◆ What the task requires
The entries below contain a line with "(0.022) & (0.037) \\" and a line with "0.004 & 0.006 \\". Quote exactly those two lines and all lines between them.

◆ Exercise input
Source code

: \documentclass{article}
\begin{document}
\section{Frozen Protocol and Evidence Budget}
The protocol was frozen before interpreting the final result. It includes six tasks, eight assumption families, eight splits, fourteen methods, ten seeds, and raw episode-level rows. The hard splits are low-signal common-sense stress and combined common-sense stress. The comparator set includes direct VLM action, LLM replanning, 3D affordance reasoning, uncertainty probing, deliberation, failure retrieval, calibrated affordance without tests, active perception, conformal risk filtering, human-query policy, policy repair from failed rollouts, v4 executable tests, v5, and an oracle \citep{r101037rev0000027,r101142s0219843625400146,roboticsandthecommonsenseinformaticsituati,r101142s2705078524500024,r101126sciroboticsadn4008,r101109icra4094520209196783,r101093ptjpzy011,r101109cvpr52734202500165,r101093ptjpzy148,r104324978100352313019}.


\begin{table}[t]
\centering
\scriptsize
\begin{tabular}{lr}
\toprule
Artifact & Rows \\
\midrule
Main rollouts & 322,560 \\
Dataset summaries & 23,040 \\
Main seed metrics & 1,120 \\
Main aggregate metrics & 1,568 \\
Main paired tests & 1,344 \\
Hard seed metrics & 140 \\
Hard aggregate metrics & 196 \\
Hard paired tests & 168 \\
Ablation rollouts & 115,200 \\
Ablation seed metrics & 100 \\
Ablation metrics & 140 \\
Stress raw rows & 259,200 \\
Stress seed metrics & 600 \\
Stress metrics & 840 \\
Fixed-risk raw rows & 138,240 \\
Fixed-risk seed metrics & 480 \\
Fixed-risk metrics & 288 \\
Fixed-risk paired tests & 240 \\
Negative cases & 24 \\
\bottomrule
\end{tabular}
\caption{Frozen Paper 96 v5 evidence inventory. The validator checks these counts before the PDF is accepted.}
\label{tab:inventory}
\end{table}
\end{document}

* * *

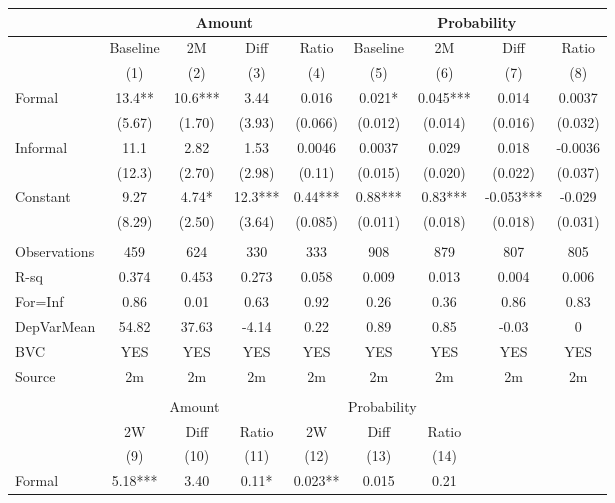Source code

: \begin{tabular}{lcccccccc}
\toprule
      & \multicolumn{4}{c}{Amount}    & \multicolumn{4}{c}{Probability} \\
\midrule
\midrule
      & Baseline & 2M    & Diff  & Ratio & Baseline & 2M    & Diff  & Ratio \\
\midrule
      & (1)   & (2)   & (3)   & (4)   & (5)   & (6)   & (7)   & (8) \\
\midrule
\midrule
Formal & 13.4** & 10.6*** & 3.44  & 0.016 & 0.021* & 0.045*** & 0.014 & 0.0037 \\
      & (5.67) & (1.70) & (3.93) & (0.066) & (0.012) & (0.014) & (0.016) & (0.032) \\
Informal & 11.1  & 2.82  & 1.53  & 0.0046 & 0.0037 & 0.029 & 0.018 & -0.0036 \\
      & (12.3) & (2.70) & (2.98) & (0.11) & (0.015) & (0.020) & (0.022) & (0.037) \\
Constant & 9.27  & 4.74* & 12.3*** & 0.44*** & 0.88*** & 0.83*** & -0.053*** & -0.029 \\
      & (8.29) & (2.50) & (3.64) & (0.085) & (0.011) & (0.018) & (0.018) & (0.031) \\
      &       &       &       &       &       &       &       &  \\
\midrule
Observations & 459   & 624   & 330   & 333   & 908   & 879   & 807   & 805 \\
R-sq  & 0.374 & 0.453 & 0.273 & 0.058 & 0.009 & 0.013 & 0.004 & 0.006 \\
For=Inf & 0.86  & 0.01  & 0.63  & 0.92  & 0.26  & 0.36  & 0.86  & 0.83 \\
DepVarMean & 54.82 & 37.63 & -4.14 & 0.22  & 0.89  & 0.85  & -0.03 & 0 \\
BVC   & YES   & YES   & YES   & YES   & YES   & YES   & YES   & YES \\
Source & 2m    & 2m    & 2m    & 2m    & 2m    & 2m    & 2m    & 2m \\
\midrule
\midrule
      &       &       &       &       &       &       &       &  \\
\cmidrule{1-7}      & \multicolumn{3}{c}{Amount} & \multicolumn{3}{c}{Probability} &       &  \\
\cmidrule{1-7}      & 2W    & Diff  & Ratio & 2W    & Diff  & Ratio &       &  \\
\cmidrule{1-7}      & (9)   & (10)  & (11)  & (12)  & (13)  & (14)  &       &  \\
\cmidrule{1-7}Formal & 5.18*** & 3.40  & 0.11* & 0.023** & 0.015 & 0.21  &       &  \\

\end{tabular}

◆ Task answer
      & (12.3) & (2.70) & (2.98) & (0.11) & (0.015) & (0.020) & (0.022) & (0.037) \\
Constant & 9.27  & 4.74* & 12.3*** & 0.44*** & 0.88*** & 0.83*** & -0.053*** & -0.029 \\
      & (8.29) & (2.50) & (3.64) & (0.085) & (0.011) & (0.018) & (0.018) & (0.031) \\
      &       &       &       &       &       &       &       &  \\
\midrule
Observations & 459   & 624   & 330   & 333   & 908   & 879   & 807   & 805 \\
R-sq  & 0.374 & 0.453 & 0.273 & 0.058 & 0.009 & 0.013 & 0.004 & 0.006 \\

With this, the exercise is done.